• SOURCE DATA:

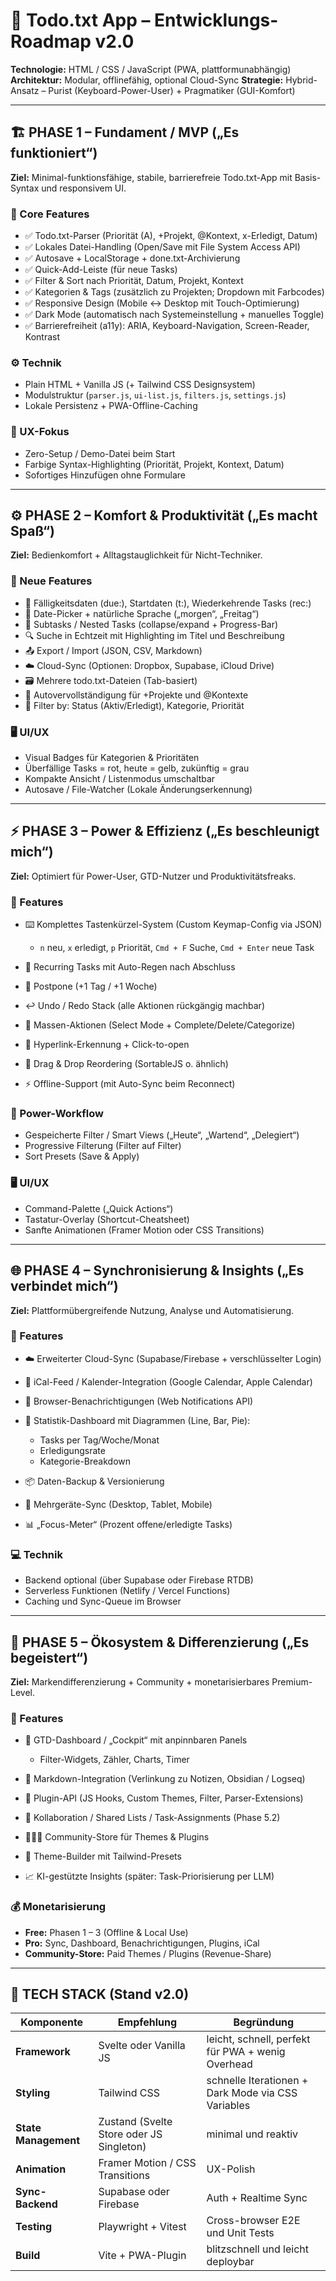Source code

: # 🧭 Todo.txt App – Entwicklungs-Roadmap v2.0

**Technologie:** HTML / CSS / JavaScript (PWA, plattformunabhängig)
**Architektur:** Modular, offlinefähig, optional Cloud-Sync
**Strategie:** Hybrid-Ansatz – Purist (Keyboard-Power-User) + Pragmatiker (GUI-Komfort)

---

## 🏗 PHASE 1 – Fundament / MVP („Es funktioniert“)

**Ziel:** Minimal-funktionsfähige, stabile, barrierefreie Todo.txt-App mit Basis-Syntax und responsivem UI.

### 🔹 Core Features

* ✅ Todo.txt-Parser (Priorität (A), +Projekt, @Kontext, x-Erledigt, Datum)
* ✅ Lokales Datei-Handling (Open/Save mit File System Access API)
* ✅ Autosave + LocalStorage + done.txt-Archivierung
* ✅ Quick-Add-Leiste (für neue Tasks)
* ✅ Filter & Sort nach Priorität, Datum, Projekt, Kontext
* ✅ Kategorien & Tags (zusätzlich zu Projekten; Dropdown mit Farbcodes)
* ✅ Responsive Design (Mobile ↔ Desktop mit Touch-Optimierung)
* ✅ Dark Mode (automatisch nach Systemeinstellung + manuelles Toggle)
* ✅ Barrierefreiheit (a11y): ARIA, Keyboard-Navigation, Screen-Reader, Kontrast

### ⚙️ Technik

* Plain HTML + Vanilla JS (+ Tailwind CSS Designsystem)
* Modulstruktur (`parser.js`, `ui-list.js`, `filters.js`, `settings.js`)
* Lokale Persistenz + PWA-Offline-Caching

### 🎯 UX-Fokus

* Zero-Setup / Demo-Datei beim Start
* Farbige Syntax-Highlighting (Priorität, Projekt, Kontext, Datum)
* Sofortiges Hinzufügen ohne Formulare

---

## ⚙️ PHASE 2 – Komfort & Produktivität („Es macht Spaß“)

**Ziel:** Bedienkomfort + Alltagstauglichkeit für Nicht-Techniker.

### 🔹 Neue Features

* 📅 Fälligkeitsdaten (due:), Startdaten (t:), Wiederkehrende Tasks (rec:)
* 📆 Date-Picker + natürliche Sprache („morgen“, „Freitag“)
* 🧩 Subtasks / Nested Tasks (collapse/expand + Progress-Bar)
* 🔍 Suche in Echtzeit mit Highlighting im Titel und Beschreibung
* 📤 Export / Import (JSON, CSV, Markdown)
* ☁️ Cloud-Sync (Optionen: Dropbox, Supabase, iCloud Drive)
* 🗃 Mehrere todo.txt-Dateien (Tab-basiert)
* 🧠 Autovervollständigung für +Projekte und @Kontexte
* 🧩 Filter by: Status (Aktiv/Erledigt), Kategorie, Priorität

### 🖥 UI/UX

* Visual Badges für Kategorien & Prioritäten
* Überfällige Tasks = rot, heute = gelb, zukünftig = grau
* Kompakte Ansicht / Listenmodus umschaltbar
* Autosave / File-Watcher (Lokale Änderungserkennung)

---

## ⚡️ PHASE 3 – Power & Effizienz („Es beschleunigt mich“)

**Ziel:** Optimiert für Power-User, GTD-Nutzer und Produktivitätsfreaks.

### 🔹 Features

* ⌨️ Komplettes Tastenkürzel-System (Custom Keymap-Config via JSON)

  * `n` neu, `x` erledigt, `p` Priorität, `Cmd + F` Suche, `Cmd + Enter` neue Task
* 🔁 Recurring Tasks mit Auto-Regen nach Abschluss
* 🧮 Postpone (+1 Tag / +1 Woche)
* ↩️ Undo / Redo Stack (alle Aktionen rückgängig machbar)
* 🧩 Massen-Aktionen (Select Mode + Complete/Delete/Categorize)
* 🔗 Hyperlink-Erkennung + Click-to-open
* 🧰 Drag & Drop Reordering (SortableJS o. ähnlich)
* ⚡ Offline-Support (mit Auto-Sync beim Reconnect)

### 🧠 Power-Workflow

* Gespeicherte Filter / Smart Views („Heute“, „Wartend“, „Delegiert“)
* Progressive Filterung (Filter auf Filter)
* Sort Presets (Save & Apply)

### 🖥 UI/UX

* Command-Palette („Quick Actions“)
* Tastatur-Overlay (Shortcut-Cheatsheet)
* Sanfte Animationen (Framer Motion oder CSS Transitions)

---

## 🌐 PHASE 4 – Synchronisierung & Insights („Es verbindet mich“)

**Ziel:** Plattformübergreifende Nutzung, Analyse und Automatisierung.

### 🔹 Features

* ☁️ Erweiterter Cloud-Sync (Supabase/Firebase + verschlüsselter Login)
* 📅 iCal-Feed / Kalender-Integration (Google Calendar, Apple Calendar)
* 🔔 Browser-Benachrichtigungen (Web Notifications API)
* 🧾 Statistik-Dashboard mit Diagrammen (Line, Bar, Pie):

  * Tasks per Tag/Woche/Monat
  * Erledigungsrate
  * Kategorie-Breakdown
* 📦 Daten-Backup & Versionierung
* 🧩 Mehrgeräte-Sync (Desktop, Tablet, Mobile)
* 📊 „Focus-Meter“ (Prozent offene/erledigte Tasks)

### 💻 Technik

* Backend optional (über Supabase oder Firebase RTDB)
* Serverless Funktionen (Netlify / Vercel Functions)
* Caching und Sync-Queue im Browser

---

## 🧠 PHASE 5 – Ökosystem & Differenzierung („Es begeistert“)

**Ziel:** Markendifferenzierung + Community + monetarisierbares Premium-Level.

### 🔹 Features

* 🧭 GTD-Dashboard / „Cockpit“ mit anpinnbaren Panels

  * Filter-Widgets, Zähler, Charts, Timer
* 🧱 Markdown-Integration (Verlinkung zu Notizen, Obsidian / Logseq)
* 🧩 Plugin-API (JS Hooks, Custom Themes, Filter, Parser-Extensions)
* 💬 Kollaboration / Shared Lists / Task-Assignments (Phase 5.2)
* 🧑‍🤝‍🧑 Community-Store für Themes & Plugins
* 🎨 Theme-Builder mit Tailwind-Presets
* 📈 KI-gestützte Insights (später: Task-Priorisierung per LLM)

### 💰 Monetarisierung

* **Free:** Phasen 1 – 3 (Offline & Local Use)
* **Pro:** Sync, Dashboard, Benachrichtigungen, Plugins, iCal
* **Community-Store:** Paid Themes / Plugins (Revenue-Share)

---

## 🧩 TECH STACK (Stand v2.0)

| Komponente           | Empfehlung                               | Begründung                                         |
| -------------------- | ---------------------------------------- | -------------------------------------------------- |
| **Framework**        | Svelte oder Vanilla JS                   | leicht, schnell, perfekt für PWA + wenig Overhead  |
| **Styling**          | Tailwind CSS                             | schnelle Iterationen + Dark Mode via CSS Variables |
| **State Management** | Zustand (Svelte Store oder JS Singleton) | minimal und reaktiv                                |
| **Animation**        | Framer Motion / CSS Transitions          | UX-Polish                                          |
| **Sync-Backend**     | Supabase oder Firebase                   | Auth + Realtime Sync                               |
| **Testing**          | Playwright + Vitest                      | Cross-browser E2E und Unit Tests                   |
| **Build**            | Vite + PWA-Plugin                        | blitzschnell und leicht deploybar                  |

• WHAT YOU WILL DO: The lines needed run from the first line of the records through the line containing "### 🔹 Core Features", both included. Restate them word for word, without pictures.

• ANSWER SPACE:
Source code

: # 🧭 Todo.txt App – Entwicklungs-Roadmap v2.0

**Technologie:** HTML / CSS / JavaScript (PWA, plattformunabhängig)
**Architektur:** Modular, offlinefähig, optional Cloud-Sync
**Strategie:** Hybrid-Ansatz – Purist (Keyboard-Power-User) + Pragmatiker (GUI-Komfort)

---

## 🏗 PHASE 1 – Fundament / MVP („Es funktioniert“)

**Ziel:** Minimal-funktionsfähige, stabile, barrierefreie Todo.txt-App mit Basis-Syntax und responsivem UI.

### 🔹 Core Features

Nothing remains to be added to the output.